The goal of diagnosis is to confirm the lesion type, identify whether bleeding has occurred, understand whether symptoms match the cavernous malformation’s location, and determine whether observation or treatment should be considered.

Treatment Options

Cavernous malformation treatment depends on the lesion’s location, symptoms, bleeding history, seizure history, MRI findings, number of lesions, surgical risk, and the patient’s overall health.

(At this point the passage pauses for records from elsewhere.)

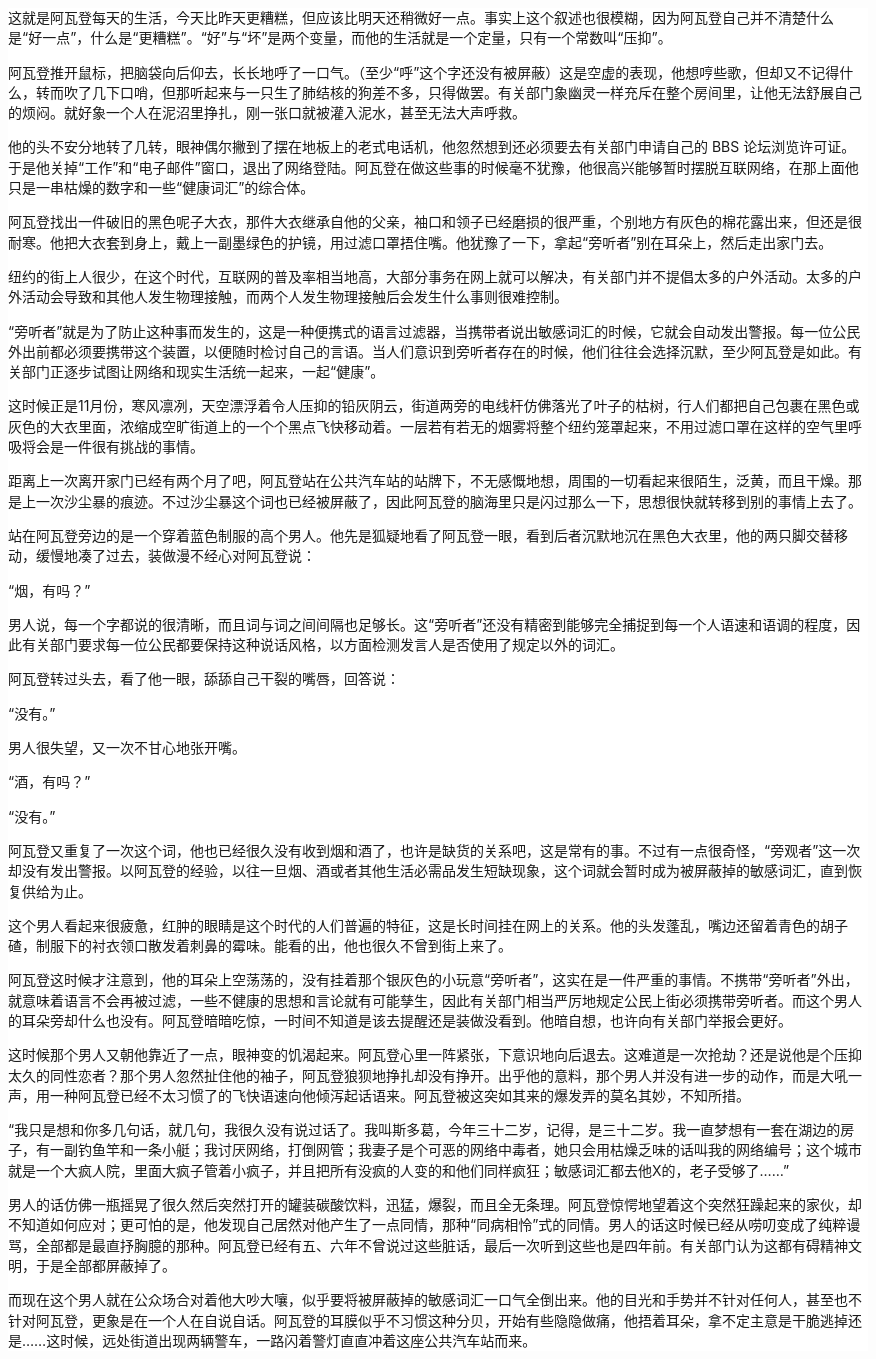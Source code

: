这就是阿瓦登每天的生活，今天比昨天更糟糕，但应该比明天还稍微好一点。事实上这个叙述也很模糊，因为阿瓦登自己并不清楚什么是“好一点”，什么是“更糟糕”。“好”与“坏”是两个变量，而他的生活就是一个定量，只有一个常数叫“压抑”。

阿瓦登推开鼠标，把脑袋向后仰去，长长地呼了一口气。（至少“呼”这个字还没有被屏蔽）这是空虚的表现，他想哼些歌，但却又不记得什么，转而吹了几下口哨，但那听起来与一只生了肺结核的狗差不多，只得做罢。有关部门象幽灵一样充斥在整个房间里，让他无法舒展自己的烦闷。就好象一个人在泥沼里挣扎，刚一张口就被灌入泥水，甚至无法大声呼救。

他的头不安分地转了几转，眼神偶尔撇到了摆在地板上的老式电话机，他忽然想到还必须要去有关部门申请自己的 BBS 论坛浏览许可证。于是他关掉“工作”和“电子邮件”窗口，退出了网络登陆。阿瓦登在做这些事的时候毫不犹豫，他很高兴能够暂时摆脱互联网络，在那上面他只是一串枯燥的数字和一些“健康词汇”的综合体。

阿瓦登找出一件破旧的黑色呢子大衣，那件大衣继承自他的父亲，袖口和领子已经磨损的很严重，个别地方有灰色的棉花露出来，但还是很耐寒。他把大衣套到身上，戴上一副墨绿色的护镜，用过滤口罩捂住嘴。他犹豫了一下，拿起“旁听者”别在耳朵上，然后走出家门去。

纽约的街上人很少，在这个时代，互联网的普及率相当地高，大部分事务在网上就可以解决，有关部门并不提倡太多的户外活动。太多的户外活动会导致和其他人发生物理接触，而两个人发生物理接触后会发生什么事则很难控制。

“旁听者”就是为了防止这种事而发生的，这是一种便携式的语言过滤器，当携带者说出敏感词汇的时候，它就会自动发出警报。每一位公民外出前都必须要携带这个装置，以便随时检讨自己的言语。当人们意识到旁听者存在的时候，他们往往会选择沉默，至少阿瓦登是如此。有关部门正逐步试图让网络和现实生活统一起来，一起“健康”。

这时候正是11月份，寒风凛冽，天空漂浮着令人压抑的铅灰阴云，街道两旁的电线杆仿佛落光了叶子的枯树，行人们都把自己包裹在黑色或灰色的大衣里面，浓缩成空旷街道上的一个个黑点飞快移动着。一层若有若无的烟雾将整个纽约笼罩起来，不用过滤口罩在这样的空气里呼吸将会是一件很有挑战的事情。

距离上一次离开家门已经有两个月了吧，阿瓦登站在公共汽车站的站牌下，不无感慨地想，周围的一切看起来很陌生，泛黄，而且干燥。那是上一次沙尘暴的痕迹。不过沙尘暴这个词也已经被屏蔽了，因此阿瓦登的脑海里只是闪过那么一下，思想很快就转移到别的事情上去了。

站在阿瓦登旁边的是一个穿着蓝色制服的高个男人。他先是狐疑地看了阿瓦登一眼，看到后者沉默地沉在黑色大衣里，他的两只脚交替移动，缓慢地凑了过去，装做漫不经心对阿瓦登说：

“烟，有吗？”

男人说，每一个字都说的很清晰，而且词与词之间间隔也足够长。这“旁听者”还没有精密到能够完全捕捉到每一个人语速和语调的程度，因此有关部门要求每一位公民都要保持这种说话风格，以方面检测发言人是否使用了规定以外的词汇。

阿瓦登转过头去，看了他一眼，舔舔自己干裂的嘴唇，回答说：

“没有。”

男人很失望，又一次不甘心地张开嘴。

“酒，有吗？”

“没有。”

阿瓦登又重复了一次这个词，他也已经很久没有收到烟和酒了，也许是缺货的关系吧，这是常有的事。不过有一点很奇怪，“旁观者”这一次却没有发出警报。以阿瓦登的经验，以往一旦烟、酒或者其他生活必需品发生短缺现象，这个词就会暂时成为被屏蔽掉的敏感词汇，直到恢复供给为止。

这个男人看起来很疲惫，红肿的眼睛是这个时代的人们普遍的特征，这是长时间挂在网上的关系。他的头发蓬乱，嘴边还留着青色的胡子碴，制服下的衬衣领口散发着刺鼻的霉味。能看的出，他也很久不曾到街上来了。

阿瓦登这时候才注意到，他的耳朵上空荡荡的，没有挂着那个银灰色的小玩意“旁听者”，这实在是一件严重的事情。不携带“旁听者”外出，就意味着语言不会再被过滤，一些不健康的思想和言论就有可能孳生，因此有关部门相当严厉地规定公民上街必须携带旁听者。而这个男人的耳朵旁却什么也没有。阿瓦登暗暗吃惊，一时间不知道是该去提醒还是装做没看到。他暗自想，也许向有关部门举报会更好。

这时候那个男人又朝他靠近了一点，眼神变的饥渴起来。阿瓦登心里一阵紧张，下意识地向后退去。这难道是一次抢劫？还是说他是个压抑太久的同性恋者？那个男人忽然扯住他的袖子，阿瓦登狼狈地挣扎却没有挣开。出乎他的意料，那个男人并没有进一步的动作，而是大吼一声，用一种阿瓦登已经不太习惯了的飞快语速向他倾泻起话语来。阿瓦登被这突如其来的爆发弄的莫名其妙，不知所措。

“我只是想和你多几句话，就几句，我很久没有说过话了。我叫斯多葛，今年三十二岁，记得，是三十二岁。我一直梦想有一套在湖边的房子，有一副钓鱼竿和一条小艇；我讨厌网络，打倒网管；我妻子是个可恶的网络中毒者，她只会用枯燥乏味的话叫我的网络编号；这个城市就是一个大疯人院，里面大疯子管着小疯子，并且把所有没疯的人变的和他们同样疯狂；敏感词汇都去他X的，老子受够了……”

男人的话仿佛一瓶摇晃了很久然后突然打开的罐装碳酸饮料，迅猛，爆裂，而且全无条理。阿瓦登惊愕地望着这个突然狂躁起来的家伙，却不知道如何应对；更可怕的是，他发现自己居然对他产生了一点同情，那种“同病相怜”式的同情。男人的话这时候已经从唠叨变成了纯粹谩骂，全部都是最直抒胸臆的那种。阿瓦登已经有五、六年不曾说过这些脏话，最后一次听到这些也是四年前。有关部门认为这都有碍精神文明，于是全部都屏蔽掉了。

而现在这个男人就在公众场合对着他大吵大嚷，似乎要将被屏蔽掉的敏感词汇一口气全倒出来。他的目光和手势并不针对任何人，甚至也不针对阿瓦登，更象是在一个人在自说自话。阿瓦登的耳膜似乎不习惯这种分贝，开始有些隐隐做痛，他捂着耳朵，拿不定主意是干脆逃掉还是……这时候，远处街道出现两辆警车，一路闪着警灯直直冲着这座公共汽车站而来。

Not every cavernous malformation needs surgery.

Treatment options may include:

• Observation with repeat MRI scans for selected cavernous malformations that are not causing symptoms or have a lower-risk clinical pattern
• Medication for seizure control when seizures occur and are thought to be related to the cavernous malformation
• Medication for headache management when headaches are present and other causes have been considered
• Emergency evaluation and supportive care when bleeding causes sudden neurological symptoms
• Microsurgical resection when a cavernous malformation is causing symptoms, has bled, is surgically accessible, or is associated with seizures that are difficult to control
• Image-guided surgery to help plan the safest route to the cavernous malformation when surgery is appropriate
• Functional mapping or tractography in selected cases when the lesion is near important areas for movement, speech, vision, or sensation
• Stereotactic radiosurgery in selected cases when surgery is not ideal, although its role for cavernous malformations is more limited and requires careful specialist discussion
• Rehabilitation and supportive care to help with weakness, balance, speech, vision, cognition, or daily function when symptoms are present

Surgery may be considered when the cavernous malformation causes repeated bleeding, progressive neurological symptoms, difficult-to-control seizures, or pressure on important brain or spinal cord structures. The safest plan depends on the lesion’s location and whether treatment risk is lower than the risk of continued observation.